WHAT THE TASK REQUIRES: Please return every line of the records below that contains the word "être".

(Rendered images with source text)
▬▬▬▬▬▬▬▬▬▬

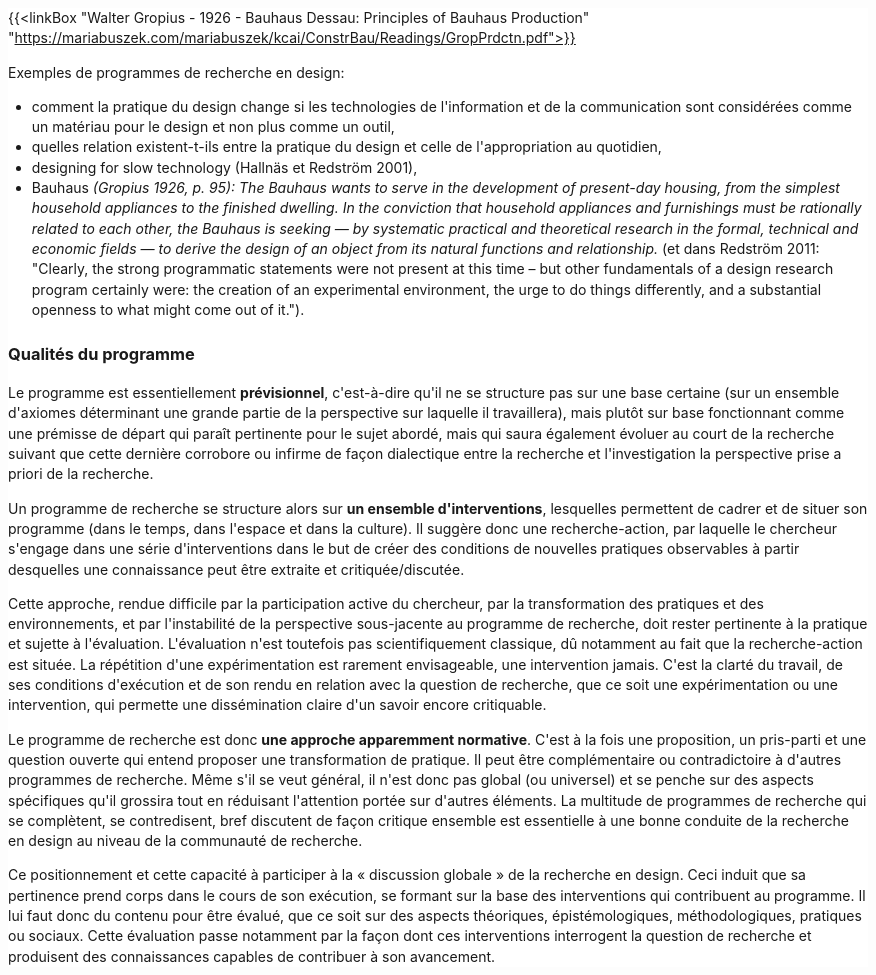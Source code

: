 {{<linkBox "Walter Gropius - 1926 - Bauhaus Dessau: Principles of Bauhaus Production" "https://mariabuszek.com/mariabuszek/kcai/ConstrBau/Readings/GropPrdctn.pdf">}}

Exemples de programmes de recherche en design:
- comment la pratique du design change si les technologies de l'information et de la communication sont considérées comme un matériau pour le design et non plus comme un outil,
- quelles relation existent-t-ils entre la pratique du design et celle de l'appropriation au quotidien,
- designing for slow technology (Hallnäs et Redström 2001),
- Bauhaus *(Gropius 1926, p. 95): The Bauhaus wants to serve in the development of present-day housing, from the simplest household appliances to the finished dwelling. In the conviction that household appliances and furnishings must be rationally related to each other, the Bauhaus is seeking — by systematic practical and theoretical research in the formal, technical and economic fields — to derive the design of an object from its natural functions and relationship.* (et dans Redström 2011: "Clearly, the strong programmatic statements were not present at this time – but other fundamentals of a design research program certainly were: the creation of an experimental environment, the urge to do things differently, and a substantial openness to what might come out of it.").
### Qualités du programme
Le programme est essentiellement **prévisionnel**, c'est-à-dire qu'il ne se structure pas sur une base certaine (sur un ensemble d'axiomes déterminant une grande partie de la perspective sur laquelle il travaillera), mais plutôt sur base fonctionnant comme une prémisse de départ qui paraît pertinente pour le sujet abordé, mais qui saura également évoluer au court de la recherche suivant que cette dernière corrobore ou infirme de façon dialectique entre la recherche et l'investigation la perspective prise a priori de la recherche.

Un programme de recherche se structure alors sur **un ensemble d'interventions**, lesquelles permettent de cadrer et de situer son programme (dans le temps, dans l'espace et dans la culture). Il suggère donc une recherche-action, par laquelle le chercheur s'engage dans une série d'interventions dans le but de créer des conditions de nouvelles pratiques observables à partir desquelles une connaissance peut être extraite et critiquée/discutée.

Cette approche, rendue difficile par la participation active du chercheur, par la transformation des pratiques et des environnements, et par l'instabilité de la perspective sous-jacente au programme de recherche, doit rester pertinente à la pratique et sujette à l'évaluation. L'évaluation n'est toutefois pas scientifiquement classique, dû notamment au fait que la recherche-action est située. La répétition d'une expérimentation est rarement envisageable, une intervention jamais. C'est la clarté du travail, de ses conditions d'exécution et de son rendu en relation avec la question de recherche, que ce soit une expérimentation ou une intervention, qui permette une dissémination claire d'un savoir encore critiquable.

Le programme de recherche est donc **une approche apparemment normative**. C'est à la fois une proposition, un pris-parti et une question ouverte qui entend proposer une transformation de pratique. Il peut être complémentaire ou contradictoire à d'autres programmes de recherche. Même s'il se veut général, il n'est donc pas global (ou universel) et se penche sur des aspects spécifiques qu'il grossira tout en réduisant l'attention portée sur d'autres éléments. La multitude de programmes de recherche qui se complètent, se contredisent, bref discutent de façon critique ensemble est essentielle à une bonne conduite de la recherche en design au niveau de la communauté de recherche.

Ce positionnement et cette capacité à participer à la « discussion globale » de la recherche en design. Ceci induit que sa pertinence prend corps dans le cours de son exécution, se formant sur la base des interventions qui contribuent au programme. Il lui faut donc du contenu pour être évalué, que ce soit sur des aspects théoriques, épistémologiques, méthodologiques, pratiques ou sociaux. Cette évaluation passe notamment par la façon dont ces interventions interrogent la question de recherche et produisent des connaissances capables de contribuer à son avancement.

▬▬▬▬▬▬▬▬▬▬

REPLY:
Un programme de recherche se structure alors sur **un ensemble d'interventions**, lesquelles permettent de cadrer et de situer son programme (dans le temps, dans l'espace et dans la culture). Il suggère donc une recherche-action, par laquelle le chercheur s'engage dans une série d'interventions dans le but de créer des conditions de nouvelles pratiques observables à partir desquelles une connaissance peut être extraite et critiquée/discutée.
Le programme de recherche est donc **une approche apparemment normative**. C'est à la fois une proposition, un pris-parti et une question ouverte qui entend proposer une transformation de pratique. Il peut être complémentaire ou contradictoire à d'autres programmes de recherche. Même s'il se veut général, il n'est donc pas global (ou universel) et se penche sur des aspects spécifiques qu'il grossira tout en réduisant l'attention portée sur d'autres éléments. La multitude de programmes de recherche qui se complètent, se contredisent, bref discutent de façon critique ensemble est essentielle à une bonne conduite de la recherche en design au niveau de la communauté de recherche.
Ce positionnement et cette capacité à participer à la « discussion globale » de la recherche en design. Ceci induit que sa pertinence prend corps dans le cours de son exécution, se formant sur la base des interventions qui contribuent au programme. Il lui faut donc du contenu pour être évalué, que ce soit sur des aspects théoriques, épistémologiques, méthodologiques, pratiques ou sociaux. Cette évaluation passe notamment par la façon dont ces interventions interrogent la question de recherche et produisent des connaissances capables de contribuer à son avancement.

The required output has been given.